La cena è iniziata da pochi minuti quando un servo arriva al tavolo del padrone di casa per consegnargli il rotolo di pergamena sigillato, il sigillo di ceralacca che splende rosso contro il tono più chiaro e neutro della pergamena.
Etienne osserva la scena con curiosità, e quando il fratello gli fa cenno di raggiungerlo, si alza dal suo posto e gli si avvicina di buona lena, chiedendosi quali notizie sono appena arrivate: un nuovo torneo, forse? Notizie dalla guerra contro gli inglesi al nord? Davvero non ha idea di cosa aspettarsi – Guillaume gli porge la lettera perché possa leggerla, e il suo sguardo si illumina alle prime righe della missiva, nel rendersi conto che è da parte di Henri de Bar, suo amico e compagno d’arme da anni.
Solo un amico, si ripete con un guizzo di rabbia verso la sua stessa memoria, che ribelle era andata a rivisitare proprio il ricordo che Etienne cercava di tenere sepolto con più cura.
Non ha troppo tempo per arrabbiarsi però, perché il suoi occhi continuano a leggere la missiva – e una volta arrivati alla notizia più importante, per la quale il messaggio stesso è stato mandato in primo luogo, Etienne si blocca, il cuore che perde un battito.
O anche due, davvero non capisce per quanto abbia trattenuto il respiro, prima di rialzare lo sguardo, sorpreso e spaesato, verso suo fratello.
« Monsieur de Bar… si sposa?»

Una volta da solo in camera sua, congedati tutti i paggi e il suo scudiero, il primo istinto di Etienne è pregare, rivolgersi a Dio e alla sua misericordia perché lo illumini, gli spieghi a cos’è dovuto quel dolore nel petto e quella sensazione come se all’improvviso gli mancasse il suolo da sotto i piedi, quello spaesamento illogico all’idea che Henri si sposi.
Perché, in fondo, non è davvero una sorpresa – Henri è l’erede primogenito del casato dei de Bar, è ovvio che a un certo punto si sarebbe sposato. Ha dei doveri nei confronti del suo casato e del suo nome.
Prega a lungo, Etienne, ma nessuno gli risponde. La preghiera, però, e il silenzio, lo aiutano finalmente a far chiarezza dentro di lui e a capire qual è il problema: il desiderio che prova per Henri, quella voglia di tenerlo tra le braccia, baciarlo, farlo suo, quel desiderio -mandato dal diavolo in persona, probabilmente-, non è sepolto come aveva creduto. Si era solo sopito, nel corso degli anni, come una brace, e come una brace ora gli bruciava nel petto, riacceso dalla lettera di Henri.

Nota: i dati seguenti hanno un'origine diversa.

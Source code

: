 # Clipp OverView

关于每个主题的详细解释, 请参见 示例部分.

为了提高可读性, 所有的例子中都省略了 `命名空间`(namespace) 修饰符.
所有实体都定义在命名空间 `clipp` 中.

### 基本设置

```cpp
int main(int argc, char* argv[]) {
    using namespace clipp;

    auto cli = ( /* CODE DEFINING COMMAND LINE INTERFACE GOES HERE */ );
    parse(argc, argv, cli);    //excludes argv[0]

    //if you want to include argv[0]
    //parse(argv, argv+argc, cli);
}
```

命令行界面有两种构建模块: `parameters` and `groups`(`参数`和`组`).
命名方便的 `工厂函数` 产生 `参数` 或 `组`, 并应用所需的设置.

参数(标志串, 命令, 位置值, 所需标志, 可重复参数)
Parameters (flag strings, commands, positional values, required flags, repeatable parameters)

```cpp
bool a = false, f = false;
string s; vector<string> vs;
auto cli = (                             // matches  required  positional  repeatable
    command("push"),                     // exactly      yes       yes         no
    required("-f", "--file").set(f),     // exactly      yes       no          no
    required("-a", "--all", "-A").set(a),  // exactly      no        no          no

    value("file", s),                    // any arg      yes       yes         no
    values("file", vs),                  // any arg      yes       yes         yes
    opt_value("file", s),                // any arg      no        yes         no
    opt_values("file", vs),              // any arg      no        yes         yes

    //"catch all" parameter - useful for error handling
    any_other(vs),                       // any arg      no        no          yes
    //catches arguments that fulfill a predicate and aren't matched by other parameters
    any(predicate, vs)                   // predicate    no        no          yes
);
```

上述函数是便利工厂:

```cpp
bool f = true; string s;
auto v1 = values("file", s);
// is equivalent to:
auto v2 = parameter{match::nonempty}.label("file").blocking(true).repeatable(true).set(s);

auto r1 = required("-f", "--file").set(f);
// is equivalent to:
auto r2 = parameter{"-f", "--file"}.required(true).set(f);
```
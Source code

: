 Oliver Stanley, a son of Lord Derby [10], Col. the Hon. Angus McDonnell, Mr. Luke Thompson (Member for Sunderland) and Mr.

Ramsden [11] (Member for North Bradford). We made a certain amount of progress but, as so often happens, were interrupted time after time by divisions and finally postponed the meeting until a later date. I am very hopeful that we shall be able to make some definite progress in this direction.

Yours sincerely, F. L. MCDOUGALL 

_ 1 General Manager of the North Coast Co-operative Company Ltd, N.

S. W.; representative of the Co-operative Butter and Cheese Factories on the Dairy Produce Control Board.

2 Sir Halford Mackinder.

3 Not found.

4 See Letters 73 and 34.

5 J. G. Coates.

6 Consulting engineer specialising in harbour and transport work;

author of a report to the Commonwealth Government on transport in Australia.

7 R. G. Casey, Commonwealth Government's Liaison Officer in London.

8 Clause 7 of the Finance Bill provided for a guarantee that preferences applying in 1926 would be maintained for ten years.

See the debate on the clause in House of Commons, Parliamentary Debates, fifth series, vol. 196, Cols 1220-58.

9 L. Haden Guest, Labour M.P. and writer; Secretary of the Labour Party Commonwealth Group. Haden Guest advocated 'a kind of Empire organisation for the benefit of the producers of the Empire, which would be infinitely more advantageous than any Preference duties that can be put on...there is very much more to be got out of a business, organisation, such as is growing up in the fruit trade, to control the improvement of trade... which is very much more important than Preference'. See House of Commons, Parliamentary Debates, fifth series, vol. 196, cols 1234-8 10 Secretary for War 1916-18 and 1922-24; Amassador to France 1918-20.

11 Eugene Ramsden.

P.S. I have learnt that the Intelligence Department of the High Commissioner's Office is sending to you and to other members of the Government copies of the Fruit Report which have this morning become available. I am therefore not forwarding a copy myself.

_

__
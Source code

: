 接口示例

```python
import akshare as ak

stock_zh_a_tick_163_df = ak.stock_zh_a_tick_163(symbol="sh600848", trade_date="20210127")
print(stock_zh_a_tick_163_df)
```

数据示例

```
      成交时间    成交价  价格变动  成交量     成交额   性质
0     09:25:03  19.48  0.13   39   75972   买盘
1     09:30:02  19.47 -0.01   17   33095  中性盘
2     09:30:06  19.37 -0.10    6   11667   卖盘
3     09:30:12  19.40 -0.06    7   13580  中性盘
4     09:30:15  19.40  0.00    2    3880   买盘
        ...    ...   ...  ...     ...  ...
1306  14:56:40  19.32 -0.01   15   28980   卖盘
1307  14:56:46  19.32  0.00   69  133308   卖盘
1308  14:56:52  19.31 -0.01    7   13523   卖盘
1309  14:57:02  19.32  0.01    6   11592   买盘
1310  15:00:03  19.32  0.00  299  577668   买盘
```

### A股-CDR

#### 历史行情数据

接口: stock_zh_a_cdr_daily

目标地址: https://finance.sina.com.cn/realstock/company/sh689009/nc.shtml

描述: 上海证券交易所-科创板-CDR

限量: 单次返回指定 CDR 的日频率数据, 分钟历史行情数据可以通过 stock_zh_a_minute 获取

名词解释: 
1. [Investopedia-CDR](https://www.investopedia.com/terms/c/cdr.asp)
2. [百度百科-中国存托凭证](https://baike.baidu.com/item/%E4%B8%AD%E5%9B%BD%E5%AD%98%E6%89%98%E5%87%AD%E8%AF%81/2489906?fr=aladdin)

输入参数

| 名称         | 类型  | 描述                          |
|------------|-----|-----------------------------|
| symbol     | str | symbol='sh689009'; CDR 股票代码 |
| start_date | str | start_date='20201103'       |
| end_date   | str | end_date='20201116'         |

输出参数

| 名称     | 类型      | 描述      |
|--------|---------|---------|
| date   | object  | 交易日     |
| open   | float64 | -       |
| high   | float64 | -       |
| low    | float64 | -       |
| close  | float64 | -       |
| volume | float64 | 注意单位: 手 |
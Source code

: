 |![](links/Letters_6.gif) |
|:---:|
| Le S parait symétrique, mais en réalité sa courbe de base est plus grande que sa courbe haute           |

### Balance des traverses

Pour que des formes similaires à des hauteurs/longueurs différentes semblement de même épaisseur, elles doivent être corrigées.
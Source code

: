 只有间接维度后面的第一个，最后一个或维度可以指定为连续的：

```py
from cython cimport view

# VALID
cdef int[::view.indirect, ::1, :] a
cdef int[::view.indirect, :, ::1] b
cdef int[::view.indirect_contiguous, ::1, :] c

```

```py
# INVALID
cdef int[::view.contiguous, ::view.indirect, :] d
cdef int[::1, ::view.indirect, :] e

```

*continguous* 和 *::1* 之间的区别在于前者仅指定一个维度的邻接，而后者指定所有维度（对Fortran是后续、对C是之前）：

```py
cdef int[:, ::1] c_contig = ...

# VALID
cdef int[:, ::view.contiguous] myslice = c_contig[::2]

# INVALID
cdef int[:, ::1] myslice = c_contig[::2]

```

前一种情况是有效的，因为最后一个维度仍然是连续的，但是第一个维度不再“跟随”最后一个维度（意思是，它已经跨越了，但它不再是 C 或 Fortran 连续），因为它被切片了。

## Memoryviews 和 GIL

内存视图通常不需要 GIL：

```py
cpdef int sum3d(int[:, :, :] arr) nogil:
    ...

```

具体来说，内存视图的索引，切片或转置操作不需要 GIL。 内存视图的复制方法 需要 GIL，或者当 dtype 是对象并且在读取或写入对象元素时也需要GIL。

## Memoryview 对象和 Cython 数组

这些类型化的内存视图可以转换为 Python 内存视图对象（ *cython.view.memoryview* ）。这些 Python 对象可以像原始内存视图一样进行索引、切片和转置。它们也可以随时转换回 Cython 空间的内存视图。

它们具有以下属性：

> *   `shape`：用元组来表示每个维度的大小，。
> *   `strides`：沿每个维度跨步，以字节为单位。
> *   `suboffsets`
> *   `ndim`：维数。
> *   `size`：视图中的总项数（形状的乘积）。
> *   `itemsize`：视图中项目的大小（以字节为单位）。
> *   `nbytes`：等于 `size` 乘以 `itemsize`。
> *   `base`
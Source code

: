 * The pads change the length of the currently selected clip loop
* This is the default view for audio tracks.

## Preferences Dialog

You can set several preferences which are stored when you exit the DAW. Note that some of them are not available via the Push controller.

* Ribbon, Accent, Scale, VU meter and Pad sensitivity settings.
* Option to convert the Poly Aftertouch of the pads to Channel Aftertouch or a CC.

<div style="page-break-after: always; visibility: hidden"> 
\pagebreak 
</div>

Partendo dal castello di suo padre per andare in visita alla corte aragonese, Henri de Bar mai si sarebbe immaginato di tornare con una moglie.
Eppure, nel trovarsi davanti dama Lucrecia, il suo cuore aveva fatto una capriola così improvvisa che poco c’era mancato che si portasse una mano al petto per calmarlo. Aveva mantenuto la calma e la compostezza, ovviamente, ma il suo sguardo non si era allontanato dalla figura della dama, presentatagli come la figlia primogenita di un’importante famiglia aragonese.
Alta e formosa, con la pelle olivastra di una tonalità forse più chiara di quella di Etienne, gli stessi capelli neri che scendevano in onde morbide oltre le spalle e lungo la schiena, e gli stessi vivaci, allegri occhi scuri;
per Henri era stato un vero e proprio colpo di fulmine – acutito dall’espressione divertita e smaliziata che la ragazza gli aveva rivolto, che prometteva lo stesso carattere impetuoso e diretto dell’amico.
Si era innamorato subito, o almeno così si era detto in seguito, e aveva fatto sì di chiedere il permesso di corteggiarla al padre il più presto possibile.
La sua visita in Aragona si era di conseguenza protratta molto più di quanto previsto – e alla fine, al termine dell’inverno, aveva ritenuto fosse giunto il momento di chiedere la mano di Lucrecia in sposa.
Una volta ottenuto il benestare del padre di Lucrecia – e quello di Lucrecia stessa, ovviamente, che a quella domanda si era illuminata in viso, tanto bella da parere un angelo- Henri era tornato a casa, al castello di suo padre, dove alla fine della primavera si sarebbero svolte le nozze e dove fin da subito dovevano partire i preparativi.
Un matrimonio di quel calibro era un evento di spicco all’interno della nobiltà francese – i de Bar erano grandi feudatari, in fondo- e Henri non avrebbe voluto allontanarsi da casa nemmeno un attimo, nonostante il costume imponesse che presentasse gli inviti più importanti di persona.
Si era dunque recato solo a corte, ad invitare personalmente Filippo Augusto, e nelle contee più importanti a lui più vicine.
Purtroppo, visto il periodo dell’anno e la distanza, non era riuscito a recarsi di persona dai Sancerre; e se da una parte si era dispiaciuto di dover far arrivare una notizia simile ad Etienne via lettera, dall’altra ne era stato segretamente sollevato – non avrebbe mai voluto assistere all’espressione dell’amico il momento in cui gli avesse confessato che stava per sposarsi-


La sera prima del matrimonio il cielo era illuminato in uno spettacolo naturale dalla luce del tramonto, che creava colori incredibili sulle nuvole lontane e faceva sì che anche il più rude contadino, di ritorno dai campi, sollevasse il capo in ammirazione.
C’era una leggera brezza, che rinfrescava ma non causava fastidio, e il castello era pieno delle voci dei nobili e dei servi che si preparavano per la notte – e per il gran giorno successivo.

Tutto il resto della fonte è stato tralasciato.